TARCZYN Trwa przebudowa ul. Nadarzyńskiej w Przypkach. – Niestety, woda spływająca z drogi zbiera się w najniższym punkcie, przy posesji o numerze 13-tym – alarmuje pan Jarek, nasz czytelnik. – Prosiłem o zrobienie w tym miejscu odwodnienia, ale wykonawca odmówił argumentując, że takiego rozwiązania nie ma w projekcie…
Inwestycje realizuje powiat piaseczyński.
– Przed rozpoczęciem budowy zgłaszaliśmy, że w tym miejscu powinno zostać zrobione odwodnienie, ponieważ od lat przed naszą posesją zbiera się ogromna kałuża wody i nas zalewa – mówi pani Patrycja, nasza czytelniczka. – W czerwcu, kiedy okazało się że odwodnienia nie ma w projekcie przebudowy, mąż zainteresował problemem powiat i gminę. Skończyło się na zrobieniu wstępnej wyceny. Potem wykonawca pobudował drogę i chodnik. Kiedy jednak popadał deszcz, nasz koszmar powrócił. Kałuża jest tak duża, że nie jesteśmy w stanie wydostać się ze swojego podwórka. Jedynym wyjściem jest korzystanie z samochodu. Nie tego spodziewaliśmy się po tej inwestycji…
Pan Jarek twierdzi, że kiedy był w powiecie prosić o zrobienie odwodnienia, nikt nie potraktował go poważnie.

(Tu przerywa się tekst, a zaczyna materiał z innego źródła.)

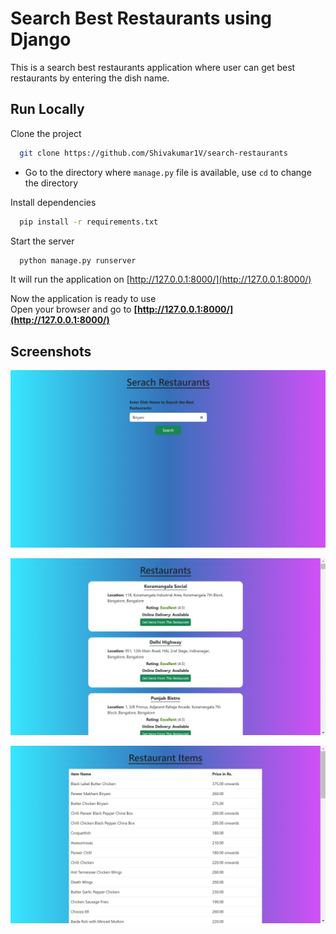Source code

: 
# Search Best Restaurants using Django

This is a search best restaurants application where user can get best restaurants by entering the dish name. 


## Run Locally

Clone the project

```bash
  git clone https://github.com/Shivakumar1V/search-restaurants
```
- Go to the directory where `manage.py` file is available, use `cd` to change the directory 

Install dependencies

```bash
  pip install -r requirements.txt
```

Start the server

```bash
  python manage.py runserver
```

It will run the application on [http://127.0.0.1:8000/](http://127.0.0.1:8000/)

Now the application is ready to use  
Open your browser and go to **[http://127.0.0.1:8000/](http://127.0.0.1:8000/)** 
## Screenshots

![img1](screenshots/Screenshot1.png) 

![img2](screenshots/Screenshot2.png) 

![img3](screenshots/Screenshot3.png) 







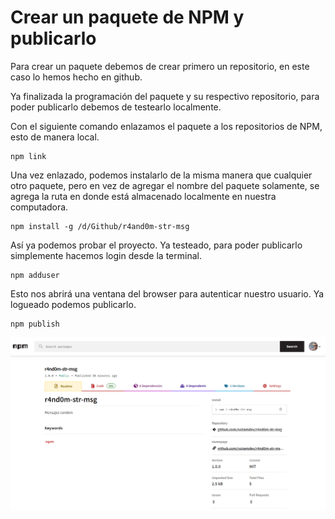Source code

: # Crear un paquete de NPM y publicarlo

Para crear un paquete debemos de crear primero un repositorio, en este caso lo hemos hecho en github.

Ya finalizada la programación del paquete y su respectivo repositorio, para poder publicarlo debemos de testearlo localmente.

Con el siguiente comando enlazamos el paquete a los repositorios de NPM, esto de manera local.

```shell
npm link
```

Una vez enlazado, podemos instalarlo de la misma manera que cualquier otro paquete, pero en vez de agregar el nombre del paquete solamente, se agrega la ruta en donde está almacenado localmente en nuestra computadora.

```shell
npm install -g /d/Github/r4and0m-str-msg
```

Así ya podemos probar el proyecto.
Ya testeado, para poder publicarlo simplemente hacemos login desde la terminal.

```shell
npm adduser
```

Esto nos abrirá una ventana del browser para autenticar nuestro usuario. Ya logueado podemos publicarlo.

```shell
npm publish
```

![publish](assets/publish.png)
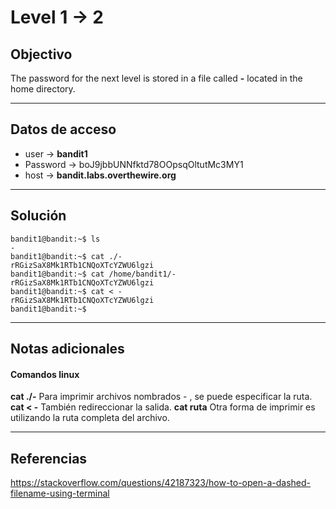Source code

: # Level 1 -> 2

## Objectivo
The password for the next level is stored in a file called **-** located in the home directory.

---
## Datos de acceso
- user -> **bandit1**
- Password -> boJ9jbbUNNfktd78OOpsqOltutMc3MY1
- host ->  **bandit.labs.overthewire.org**
---
## Solución
``` shell
bandit1@bandit:~$ ls
-
bandit1@bandit:~$ cat ./-
rRGizSaX8Mk1RTb1CNQoXTcYZWU6lgzi
bandit1@bandit:~$ cat /home/bandit1/-
rRGizSaX8Mk1RTb1CNQoXTcYZWU6lgzi
bandit1@bandit:~$ cat < -
rRGizSaX8Mk1RTb1CNQoXTcYZWU6lgzi
bandit1@bandit:~$ 

``` 
---
## Notas adicionales
#### Comandos linux
**cat ./-**   Para imprimir archivos nombrados - , se puede especificar la ruta.
**cat  < -** También redireccionar la salida.
**cat  ruta**  Otra forma de imprimir es utilizando la ruta completa del archivo.

---
## Referencias
https://stackoverflow.com/questions/42187323/how-to-open-a-dashed-filename-using-terminal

– Nie tracę jednak nadziei – mówi. – Przebudowa drogi trwa, więc wykonawca w każdej chwili może poprawić tę niedoróbkę…
I tak się najpewniej stanie. Z tą jednak różnicą, że odwodnienie wykona powiat, o czym mieszkańcy Przypek zostali poinformowani w poniedziałek po południu. – Odwodnienie będzie robione w tym tygodniu – potwierdza Joanna Grela z biura promocji powiatu.
– Wykonawca nie jest z tego zadowolony – twierdzi nasz rozmówca. – Boi się, że jak coś pójdzie nie tak, to właśnie on zostanie pociągnięty do odpowiedzialności.
TW
„Niestety, woda spływająca z drogi zbiera się w najniższym punkcie, przy posesji o numerze 13-tym – alarmuje pan Jarek, nasz czytelnik”

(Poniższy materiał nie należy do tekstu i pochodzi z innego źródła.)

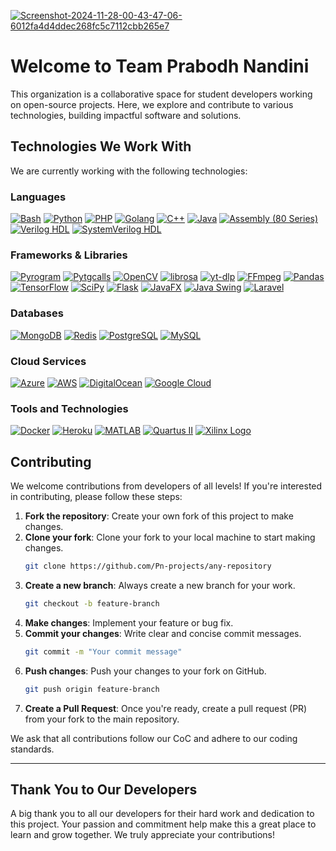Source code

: <a href="https://ibb.co/qnDvSZk"><img src="https://i.ibb.co/xs2Nk4J/Screenshot-2024-11-28-00-43-47-06-6012fa4d4ddec268fc5c7112cbb265e7.jpg" alt="Screenshot-2024-11-28-00-43-47-06-6012fa4d4ddec268fc5c7112cbb265e7" border="0"></a>

# Welcome to Team Prabodh Nandini

This organization is a collaborative space for student developers working on open-source projects. Here, we explore and contribute to various technologies, building impactful software and solutions.

## Technologies We Work With

We are currently working with the following technologies:

### Languages
[![Bash](https://img.shields.io/badge/Bash-4EAA25?style=flat-square&logo=bash&logoColor=white)](https://www.gnu.org/software/bash/)
[![Python](https://img.shields.io/badge/Python-3776AB?style=flat-square&logo=python&logoColor=white)](https://www.python.org/)
[![PHP](https://img.shields.io/badge/PHP-777BB4?style=flat-square&logo=php&logoColor=white)](https://www.php.net/)
[![Golang](https://img.shields.io/badge/Go-00ADD8?style=flat-square&logo=go&logoColor=white)](https://golang.org/)
[![C++](https://img.shields.io/badge/C%2B%2B-00599C?style=flat-square&logo=c%2B%2B&logoColor=white)](https://isocpp.org/)
[![Java](https://img.shields.io/badge/Java-007396?style=flat-square&logo=java&logoColor=white)](https://www.java.com/)
[![Assembly (80 Series)](https://img.shields.io/badge/Assembly%20(80%20Series)-007ACC?logo=assembly&logoColor=white)](https://en.wikipedia.org/wiki/Assembly_language)
[![Verilog HDL](https://img.shields.io/badge/Verilog%20HDL-8E2D25?logo=verilog&logoColor=white)](https://en.wikipedia.org/wiki/Verilog)
[![SystemVerilog HDL](https://img.shields.io/badge/SystemVerilog%20HDL-FF6600?logo=systemverilog&logoColor=white)](https://en.wikipedia.org/wiki/SystemVerilog)

### Frameworks & Libraries
[![Pyrogram](https://img.shields.io/badge/Pyrogram-1e2a47?style=flat-square&logo=python&logoColor=white)](https://docs.pyrogram.org/)
[![Pytgcalls](https://img.shields.io/badge/Pytgcalls-000000?style=flat-square&logo=python&logoColor=white)](https://github.com/pytgcalls/pytgcalls)
[![OpenCV](https://img.shields.io/badge/OpenCV-5C3EE8?logo=opencv&logoColor=white)](https://opencv.org/)
[![librosa](https://img.shields.io/badge/librosa-8A2BE2?logo=python&logoColor=white)](https://librosa.org/)
[![yt-dlp](https://img.shields.io/badge/yt--dlp-FF0000?logo=youtube&logoColor=white)](https://github.com/yt-dlp/yt-dlp)
[![FFmpeg](https://img.shields.io/badge/FFmpeg-007808?logo=ffmpeg&logoColor=white)](https://ffmpeg.org/)
[![Pandas](https://img.shields.io/badge/Pandas-150458?logo=pandas&logoColor=white)](https://pandas.pydata.org/)
[![TensorFlow](https://img.shields.io/badge/TensorFlow-FF6F00?logo=tensorflow&logoColor=white)](https://www.tensorflow.org/)
[![SciPy](https://img.shields.io/badge/SciPy-8CAAE6?logo=scipy&logoColor=white)](https://scipy.org/)
[![Flask](https://img.shields.io/badge/Flask-000000?logo=Flask&logoColor=white&style=for-the-badge)](https://flask.palletsprojects.com/)
[![JavaFX](https://img.shields.io/badge/JavaFX-007396?logo=java&logoColor=white&style=for-the-badge)](https://openjfx.io/)
[![Java Swing](https://img.shields.io/badge/Java_Swing-5382a1?logo=java&logoColor=white&style=for-the-badge)](https://docs.oracle.com/javase/8/docs/technotes/guides/swing/)
[![Laravel](https://img.shields.io/badge/Laravel-v10-FF2D20?logo=laravel&logoColor=white&style=for-the-badge)](https://laravel.com/)

### Databases
[![MongoDB](https://img.shields.io/badge/MongoDB-47A248?style=flat-square&logo=mongodb&logoColor=white)](https://www.mongodb.com/)
[![Redis](https://img.shields.io/badge/Redis-DC382D?style=flat-square&logo=redis&logoColor=white)](https://redis.io/)
[![PostgreSQL](https://img.shields.io/badge/PostgreSQL-336791?logo=postgresql&logoColor=white)](https://www.postgresql.org/)
[![MySQL](https://img.shields.io/badge/MySQL-4479A1?logo=mysql&logoColor=white)](https://www.mysql.com/)

### Cloud Services
[![Azure](https://img.shields.io/badge/Azure-0089D6?style=flat-square&logo=azure&logoColor=white)](https://azure.microsoft.com/)
[![AWS](https://img.shields.io/badge/AWS-232F3E?style=flat-square&logo=amazonaws&logoColor=white)](https://aws.amazon.com/)
[![DigitalOcean](https://img.shields.io/badge/DigitalOcean-0080FF?logo=digitalocean&logoColor=white)](https://www.digitalocean.com/)
[![Google Cloud](https://img.shields.io/badge/Google%20Cloud-4285F4?logo=google-cloud&logoColor=white)](https://cloud.google.com/)

### Tools and Technologies
[![Docker](https://img.shields.io/badge/Docker-2496ED?logo=docker&logoColor=white)](https://www.docker.com/)
[![Heroku](https://img.shields.io/badge/Heroku-430098?logo=heroku&logoColor=white)](https://www.heroku.com/)
[![MATLAB](https://img.shields.io/badge/MATLAB-0076A8?logo=mathworks&logoColor=white)](https://www.mathworks.com/products/matlab.html)
[![Quartus II](https://img.shields.io/badge/Quartus%20II-0071C5?logo=intel&logoColor=white)](https://www.intel.com/content/www/us/en/software/programmable/quartus-prime/overview.html)
[![Xilinx Logo](https://www.xilinx.com/content/dam/xilinx/logo/xilinx-logo.svg)](https://www.xilinx.com)

 



## Contributing

We welcome contributions from developers of all levels! If you're interested in contributing, please follow these steps:

1. **Fork the repository**: Create your own fork of this project to make changes.
2. **Clone your fork**: Clone your fork to your local machine to start making changes.
    ```bash
    git clone https://github.com/Pn-projects/any-repository
    ```
3. **Create a new branch**: Always create a new branch for your work.
    ```bash
    git checkout -b feature-branch
    ```
4. **Make changes**: Implement your feature or bug fix.
5. **Commit your changes**: Write clear and concise commit messages.
    ```bash
    git commit -m "Your commit message"
    ```
6. **Push changes**: Push your changes to your fork on GitHub.
    ```bash
    git push origin feature-branch
    ```
7. **Create a Pull Request**: Once you're ready, create a pull request (PR) from your fork to the main repository.

We ask that all contributions follow our CoC and adhere to our coding standards.

---

## Thank You to Our Developers

A big thank you to all our developers for their hard work and dedication to this project. Your passion and commitment help make this a great place to learn and grow together. We truly appreciate your contributions!


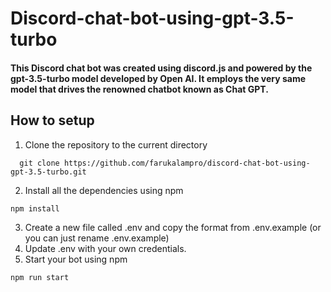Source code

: # Discord-chat-bot-using-gpt-3.5-turbo
#### This Discord chat bot was created using discord.js and powered by the gpt-3.5-turbo model developed by Open AI. It employs the very same model that drives the renowned chatbot known as Chat GPT.

## How to setup

1. Clone the repository to the current directory

```
  git clone https://github.com/farukalampro/discord-chat-bot-using-gpt-3.5-turbo.git
```
2. Install all the dependencies using npm
```  
npm install
```
3. Create a new file called .env and copy the format from .env.example (or you can just rename .env.example)
4. Update .env with your own credentials.
5. Start your bot using npm

```  
npm run start
```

============================
Naprawdę woda zbiera się w najniższym punkcie?!
Eureka! Panie Jarku, Nobel z fizyki pewny! Gratuluję! 🙂
„… od lat przed naszą posesją zbiera się ogromna kałuża wody i nas zalewa – mówi pani Patrycja, nasza czytelniczka”
============================
To nie trza jęczeć, ale wykorzystać to szczęśliwe zrządzenie losu. Wykopać dół, wpuścić tam wodę i zarybić. Z myślą o eksporcie można dodatkowo zażabić.
„Pan Jarek twierdzi, że kiedy był w powiecie prosić o zrobienie odwodnienia, nikt nie potraktował go poważnie”
============================
Prosi to się świnia. W powiecie pracują ludzie (na własne oczy widziałem!). A ludzie traktują poważnie ww. zwierzęta parzystokopytne jedynie w kontekście spożywczym. Trza sobie było wsadzić w gębę jabłko i położyć się na środku sali obsługi interesantów w starostwie.
Takie odwodnienie by panu zrobili, że za rok wychodząc z własnej posesji musiałbyś pan przez wydmy się przedzierać! 🙂
No i samochód musiałbyś pan zmienić na „terenówkę”, bo tym starym fordem przez wydmy ni hu hu 🙂
P.S. To w czymś, co nazywa się Przypki są jakieś posesje?!
A na tych „posesjach” to tylko ziamianki, czy może zdarzają się także nowobogackie kurne chaty?
Jezus Maria, jak ta cywilizacja poszła w Polskę!